The standout high point in this film is John C. Reilly, beyond a shadow of a doubt. I was initially offput by him, figuring he was doing his usual “kind of immature adult” thing in trying to relate to Terri. As the film goes on, though, you learn that he’s really very much the same as Terri and the other “monsters.” He’s an awkward guy that lived an awkward adolescence, and he’s doing his best to help the kids at his school. He screws up, and sometimes he does so royally, but he’s trying his best. That seems to be the strongest message in the film. You’ll probably fail more times than succeed in life, but you still have to try, damn it.
Despite that fairly soaring message, Terri mostly falls flat. Very flat. It treads that weird line between drama and comedy, the dreaded “Dramedy,”and it’s a hard sub-genre to crack. Other than John C. Reilly, there’s not a lot to like in this movie. Much of the cinematography is pretty, though largely utilitarian.

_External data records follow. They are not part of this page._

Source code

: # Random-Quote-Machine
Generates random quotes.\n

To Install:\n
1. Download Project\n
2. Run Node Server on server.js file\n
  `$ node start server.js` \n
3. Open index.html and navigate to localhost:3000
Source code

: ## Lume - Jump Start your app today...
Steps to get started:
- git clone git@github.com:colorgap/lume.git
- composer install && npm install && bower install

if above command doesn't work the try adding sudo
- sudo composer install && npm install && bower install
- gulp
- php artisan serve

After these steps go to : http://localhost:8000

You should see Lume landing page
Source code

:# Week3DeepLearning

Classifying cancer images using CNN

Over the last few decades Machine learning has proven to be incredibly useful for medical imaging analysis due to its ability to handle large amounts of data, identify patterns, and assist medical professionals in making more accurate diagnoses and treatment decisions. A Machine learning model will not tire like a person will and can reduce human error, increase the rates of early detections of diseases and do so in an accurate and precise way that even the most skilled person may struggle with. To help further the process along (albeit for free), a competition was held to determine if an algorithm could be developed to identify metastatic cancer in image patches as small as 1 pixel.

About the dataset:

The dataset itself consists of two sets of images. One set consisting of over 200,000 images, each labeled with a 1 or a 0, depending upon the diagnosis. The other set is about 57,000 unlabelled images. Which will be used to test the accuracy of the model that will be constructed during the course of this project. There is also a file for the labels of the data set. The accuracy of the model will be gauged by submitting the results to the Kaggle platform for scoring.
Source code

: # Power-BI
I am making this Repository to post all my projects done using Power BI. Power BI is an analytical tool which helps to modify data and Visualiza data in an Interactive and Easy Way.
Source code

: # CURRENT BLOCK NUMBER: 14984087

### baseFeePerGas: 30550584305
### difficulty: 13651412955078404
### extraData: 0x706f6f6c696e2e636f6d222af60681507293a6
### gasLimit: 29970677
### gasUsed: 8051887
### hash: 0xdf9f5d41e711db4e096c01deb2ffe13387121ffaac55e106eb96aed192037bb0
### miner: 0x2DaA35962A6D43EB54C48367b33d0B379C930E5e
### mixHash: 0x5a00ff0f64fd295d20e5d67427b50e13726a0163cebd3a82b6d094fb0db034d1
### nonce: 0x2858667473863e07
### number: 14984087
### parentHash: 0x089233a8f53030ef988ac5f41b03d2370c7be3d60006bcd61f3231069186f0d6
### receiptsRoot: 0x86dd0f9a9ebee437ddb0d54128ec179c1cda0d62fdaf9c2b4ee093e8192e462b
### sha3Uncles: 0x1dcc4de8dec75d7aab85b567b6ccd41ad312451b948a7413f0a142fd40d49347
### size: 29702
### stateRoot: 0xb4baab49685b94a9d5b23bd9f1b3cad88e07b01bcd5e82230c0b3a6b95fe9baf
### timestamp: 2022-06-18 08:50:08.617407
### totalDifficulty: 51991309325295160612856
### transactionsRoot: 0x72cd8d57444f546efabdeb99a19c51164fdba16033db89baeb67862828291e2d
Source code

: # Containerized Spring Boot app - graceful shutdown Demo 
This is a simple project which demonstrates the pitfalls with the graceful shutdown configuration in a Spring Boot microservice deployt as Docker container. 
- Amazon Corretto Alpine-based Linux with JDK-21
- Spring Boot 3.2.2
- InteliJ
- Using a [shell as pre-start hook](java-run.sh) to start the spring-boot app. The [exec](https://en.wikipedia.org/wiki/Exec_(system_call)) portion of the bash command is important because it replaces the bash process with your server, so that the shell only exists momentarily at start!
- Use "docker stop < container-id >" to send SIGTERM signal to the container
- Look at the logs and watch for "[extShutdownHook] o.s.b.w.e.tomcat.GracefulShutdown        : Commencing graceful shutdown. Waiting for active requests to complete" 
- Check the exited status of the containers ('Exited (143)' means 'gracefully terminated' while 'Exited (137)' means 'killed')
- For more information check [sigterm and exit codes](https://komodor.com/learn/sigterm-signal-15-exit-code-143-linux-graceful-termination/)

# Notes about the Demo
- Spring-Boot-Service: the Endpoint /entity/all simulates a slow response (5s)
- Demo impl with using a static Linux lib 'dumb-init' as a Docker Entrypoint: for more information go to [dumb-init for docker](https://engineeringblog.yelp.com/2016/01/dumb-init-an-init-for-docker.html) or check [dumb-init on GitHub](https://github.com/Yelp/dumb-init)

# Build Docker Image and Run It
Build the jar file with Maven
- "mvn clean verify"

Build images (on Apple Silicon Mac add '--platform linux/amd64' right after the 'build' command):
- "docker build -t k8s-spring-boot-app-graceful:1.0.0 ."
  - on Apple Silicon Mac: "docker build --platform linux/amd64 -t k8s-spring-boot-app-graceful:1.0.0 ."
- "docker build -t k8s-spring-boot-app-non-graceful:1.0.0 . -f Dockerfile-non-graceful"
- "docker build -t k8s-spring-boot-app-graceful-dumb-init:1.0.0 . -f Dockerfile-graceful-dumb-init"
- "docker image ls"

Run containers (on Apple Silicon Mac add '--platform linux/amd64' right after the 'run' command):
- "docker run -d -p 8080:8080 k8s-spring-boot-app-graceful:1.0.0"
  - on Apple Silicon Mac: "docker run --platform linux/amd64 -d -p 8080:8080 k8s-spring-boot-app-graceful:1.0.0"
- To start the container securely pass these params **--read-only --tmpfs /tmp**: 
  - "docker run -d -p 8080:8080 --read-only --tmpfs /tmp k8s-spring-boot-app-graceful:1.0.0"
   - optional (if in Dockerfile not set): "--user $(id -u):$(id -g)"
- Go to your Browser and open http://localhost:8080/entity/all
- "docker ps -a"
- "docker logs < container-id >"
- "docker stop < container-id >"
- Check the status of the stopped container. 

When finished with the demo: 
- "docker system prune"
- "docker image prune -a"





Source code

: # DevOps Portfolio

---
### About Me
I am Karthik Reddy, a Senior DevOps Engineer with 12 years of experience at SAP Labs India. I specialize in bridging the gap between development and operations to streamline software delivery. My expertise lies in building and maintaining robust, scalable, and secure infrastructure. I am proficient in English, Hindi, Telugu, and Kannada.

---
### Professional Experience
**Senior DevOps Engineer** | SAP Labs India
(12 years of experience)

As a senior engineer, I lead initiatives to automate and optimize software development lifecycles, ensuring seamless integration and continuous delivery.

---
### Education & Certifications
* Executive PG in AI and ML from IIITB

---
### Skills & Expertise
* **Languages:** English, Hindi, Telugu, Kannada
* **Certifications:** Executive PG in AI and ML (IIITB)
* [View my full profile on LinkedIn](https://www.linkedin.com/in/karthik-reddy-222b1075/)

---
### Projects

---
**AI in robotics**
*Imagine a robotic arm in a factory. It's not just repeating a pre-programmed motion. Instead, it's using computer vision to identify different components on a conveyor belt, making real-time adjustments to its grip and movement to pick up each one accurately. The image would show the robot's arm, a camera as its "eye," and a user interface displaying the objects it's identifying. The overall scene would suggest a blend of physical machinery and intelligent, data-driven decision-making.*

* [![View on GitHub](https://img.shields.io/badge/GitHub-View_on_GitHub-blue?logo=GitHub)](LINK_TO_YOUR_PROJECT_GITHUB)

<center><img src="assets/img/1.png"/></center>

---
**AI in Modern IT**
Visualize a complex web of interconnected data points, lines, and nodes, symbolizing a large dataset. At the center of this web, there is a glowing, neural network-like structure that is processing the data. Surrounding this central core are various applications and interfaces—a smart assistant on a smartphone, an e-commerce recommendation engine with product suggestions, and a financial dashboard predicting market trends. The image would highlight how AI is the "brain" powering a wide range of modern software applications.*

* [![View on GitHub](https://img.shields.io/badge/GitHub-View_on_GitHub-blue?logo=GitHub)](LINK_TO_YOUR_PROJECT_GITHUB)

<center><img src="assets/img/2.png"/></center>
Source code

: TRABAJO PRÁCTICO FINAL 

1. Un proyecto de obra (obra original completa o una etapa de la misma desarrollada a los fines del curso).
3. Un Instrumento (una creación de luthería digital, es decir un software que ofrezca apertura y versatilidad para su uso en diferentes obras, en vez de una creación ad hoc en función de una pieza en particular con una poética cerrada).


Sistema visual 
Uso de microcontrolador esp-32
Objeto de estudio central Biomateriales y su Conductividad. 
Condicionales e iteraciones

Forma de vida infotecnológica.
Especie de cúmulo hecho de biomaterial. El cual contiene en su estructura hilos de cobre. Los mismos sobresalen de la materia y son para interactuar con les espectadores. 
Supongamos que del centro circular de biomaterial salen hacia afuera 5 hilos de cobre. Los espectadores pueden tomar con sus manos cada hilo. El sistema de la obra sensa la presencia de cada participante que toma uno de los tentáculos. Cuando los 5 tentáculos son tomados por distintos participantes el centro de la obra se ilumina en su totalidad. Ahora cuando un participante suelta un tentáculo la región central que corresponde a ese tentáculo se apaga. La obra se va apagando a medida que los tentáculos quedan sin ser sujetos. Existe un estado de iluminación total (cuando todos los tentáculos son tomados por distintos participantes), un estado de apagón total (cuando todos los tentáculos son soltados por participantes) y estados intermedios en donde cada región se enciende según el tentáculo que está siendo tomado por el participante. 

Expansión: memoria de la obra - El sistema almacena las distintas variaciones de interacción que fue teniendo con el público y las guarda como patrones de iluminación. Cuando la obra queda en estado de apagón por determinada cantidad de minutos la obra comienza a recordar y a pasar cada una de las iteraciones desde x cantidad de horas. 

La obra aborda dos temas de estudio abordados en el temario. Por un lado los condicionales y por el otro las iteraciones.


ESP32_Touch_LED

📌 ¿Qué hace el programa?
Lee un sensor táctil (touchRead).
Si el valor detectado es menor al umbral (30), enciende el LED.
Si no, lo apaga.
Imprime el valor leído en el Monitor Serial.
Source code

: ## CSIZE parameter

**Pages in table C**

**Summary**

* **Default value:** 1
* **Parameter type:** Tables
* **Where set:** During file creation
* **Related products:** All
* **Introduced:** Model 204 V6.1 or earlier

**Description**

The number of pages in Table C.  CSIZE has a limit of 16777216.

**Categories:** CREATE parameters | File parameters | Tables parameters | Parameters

The filmmakers seems to really, really like Jacob Wysocki’s weird, swishy gait as he walks through the woods to school. Which he does. A lot. Stuff like that, a desire to linger on the absolutely pointless, really brings the film’s pacing to a grinding halt, too. Also, there’s the ongoing joke of “herp derp fatty runs funny,” which just couldn’t click. It’s like the filmmakers are saying, “We want you to sympathize with our awkward character but LOOK AT THEM HAM HOCKS JIGGLE.”
The performances, other than Reilly and Creed Bratton’s limited contributions, are fairly substandard. I can’t really fault the young actors, though, since their characters are by and large pretty one dimensional. Terri and Heather get the most well rounded characters in the piece, and even they left me wanting. Heather is your damaged girl who made a mistake with sex and has to suffer the consequences, finding an unlikely friend in Terri’s compassionate hands. Terri manages to grow from just being angry and contemptuous at the world to having at least a bit of an understanding that the world’s hard, so you just have to roll with it.
Unfortunately, while that’s some interesting material, Jacob Wysocki falls short of delivering the goods, which is a shame, as he’s in almost every frame of film. He exemplifies a current trend in young actors of doing very little, for fear of doing too much. There are moments when he’s just kind of taking up space in a scene, rather than interacting and reacting to the events going on around him. When he’s more actively involved in a scene, he can bring it, but when he’s detached, you can really tell. He comes across less as an observer and more as an actor waiting to say his lines.
You can’t fault Terri for trying, and there does seem to be a certain amount of love for all these misfit kids and adults, but at the end of the day, the move just isn’t terribly good. John C. Reilly tries his best to salvage what he can, but even Steve Bruhl can’t save this clunker.
Jenika Katz: What is supposed to be a heartwarming comedy about an outcast learning to make friends ends up being a dull tale of an awkward kid who accidentally makes “friends.” Terri could be an interesting character if we were able to experience his growth, but we don’t learn much of anything from him. His outcast child friends are weird to the point of being unlikeable, and John C. Reilly, the assistant principal that reaches out to Terri, ends up feeling more creepy than charming. The jokes mostly fall flat, and the few actual laughs in the movie are so few and far between that they’re not worth the wait. Terri could have been a good comedy or an interesting drama, but its attempts to mix the two just ruined it completely. 5.25 – Bad.